This apparent requirement that companies take an early shotgun approach to filing IPR petitions increases costs for companies and patentees, increases work for the PTAB, and may strip companies of the appeals they would have been entitled to had they waited to be sued.

File IPRs After Being Sued and Potentially Make the USPTO Do More Work Unnecessarily?

Under 35 U.S.C. Β§ 315(b), an accused infringer has one year from being served with a patent infringement complaint in which to file an IPR petition. Petitioners have learned that waiting until too close to the one year mark to file the petition can weigh against institution if the underlying patent infringement lawsuit has progressed very far. But waiting to file can allow time for a patent owner to serve infringement contentions, identifying which claims are at issue and potentially giving the petitioner clues regarding the patent owner’s interpretation of asserted claims. As a result, the petitioner can focus its challenge on the claims that are asserted and might be able to leverage claim interpretation admissions from the patent owner that can help with reading asserted claims on prior art. Sometimes there even is time for a petitioner to receive amended infringement contentions, as in another IPR involvingthe same parties as in Ericsson. An additional set of infringement contentions can provide even more clues about the patent owner’s claim interpretation positions. In this other IPR, the petitioner made this argument, but did not go into detail. The Acting Director relied on the lack of detail to find that these additional infringement contentions did not constitute sufficient justification for waiting to file the IPR petition. Accordingly, the Acting Director granted discretionary denial.

In Ericsson, the patent owner determined that it should dismiss one of the patents-in-suit with prejudice from the underlying district court proceeding. The accused infringers agreed, so the parties filed a stipulated motion to dismiss, which the court granted. The Acting Director used this dismissal with prejudice as a reason to discretionarily deny the IPR petition for that patent. The reasoning was that there was no point in expending effort to determine the validity of a patent with which the petitioner was no longer threatened. There are other recent discretionary denial decisions, such as this one, to the same effect.

As the above shows, the Acting Director has provided many new paths that lead to discretionary denial of IPR and PGR petitions. As the saying goes, all roads lead to Rome. But in reality, β€œRome” may be more work for the PTAB and more expense for patent challengers.

Key Takeaways:

Anticipate the Acting Director’s Arguments, Even If the Patent Owner Did Not Make Them.

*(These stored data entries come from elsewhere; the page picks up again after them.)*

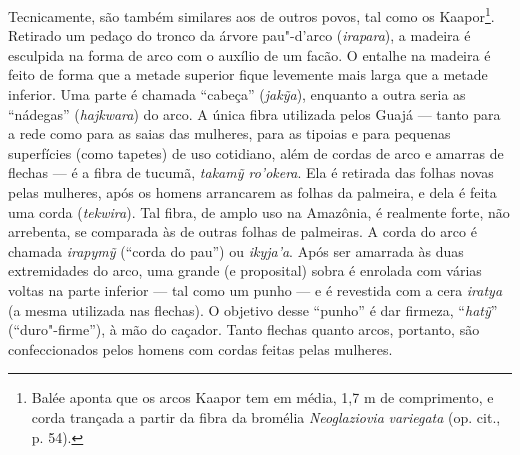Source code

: Tecnicamente, são também similares aos de outros povos, tal como os
Kaapor\footnote{Balée aponta que os arcos Kaapor tem em média, 1,7 m de
  comprimento, e corda trançada a partir da fibra da bromélia
  \emph{Neoglaziovia} \emph{variegata} (op. cit., p. 54).}. Retirado um
pedaço do tronco da árvore pau"-d'arco (\emph{irapara}), a madeira é
esculpida na forma de arco com o auxílio de um facão. O entalhe na
madeira é feito de forma que a metade superior fique levemente mais
larga que a metade inferior. Uma parte é chamada ``cabeça''
(\emph{jakỹa}), enquanto a outra seria as ``nádegas'' (\emph{hajkwara}) do
arco. A única fibra utilizada pelos Guajá --- tanto para a rede como para
as saias das mulheres, para as tipoias e para pequenas superfícies (como
tapetes) de uso cotidiano, além de cordas de arco e amarras de flechas ---
é a fibra de tucumã, \emph{takamỹ ro'okera}. Ela é retirada das folhas
novas pelas mulheres, após os homens arrancarem as folhas da palmeira, e
dela é feita uma corda (\emph{tekwira}). Tal fibra, de amplo uso na
Amazônia, é realmente forte, não arrebenta, se comparada às de outras
folhas de palmeiras. A corda do arco é chamada \emph{irapymỹ} (``corda do
pau'') ou \emph{ikyja'a}. Após ser amarrada às duas extremidades do arco,
uma grande (e proposital) sobra é enrolada com várias voltas na parte
inferior --- tal como um punho --- e é revestida com a cera \emph{iratya} (a
mesma utilizada nas flechas). O objetivo desse ``punho'' é dar firmeza,
``\emph{hatỹ}'' (``duro"-firme''), à mão do caçador. Tanto flechas quanto
arcos, portanto, são confeccionados pelos homens com cordas feitas pelas
mulheres.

It is one thing to respond to patent owner arguments for discretionary denial. It is another to try to make counterarguments on issues that the patent owner did not raise. The rules have changed rapidly in the last few months. Arguments that patent owners and petitioners would not have thought to address (such as β€œsettled expectations”), have become frequent bases for discretionary denial of petitions.

Use Your Words (All 14,000 of Them).

In our iRhythm blog, we encouraged petitioners to take full advantage of the 14,000 word limit on discretionary denial briefs to argue anything they can think of to oppose a patent owner’s request for discretionary denial. Dabico clearly would seem to provide the same encouragement: If a petitioner thinks the USPTO might rely on an argument that the patent owner did not raise in its request, the petitioner should try to anticipate what that reliance would have been, and counter it. Clairvoyance may become key.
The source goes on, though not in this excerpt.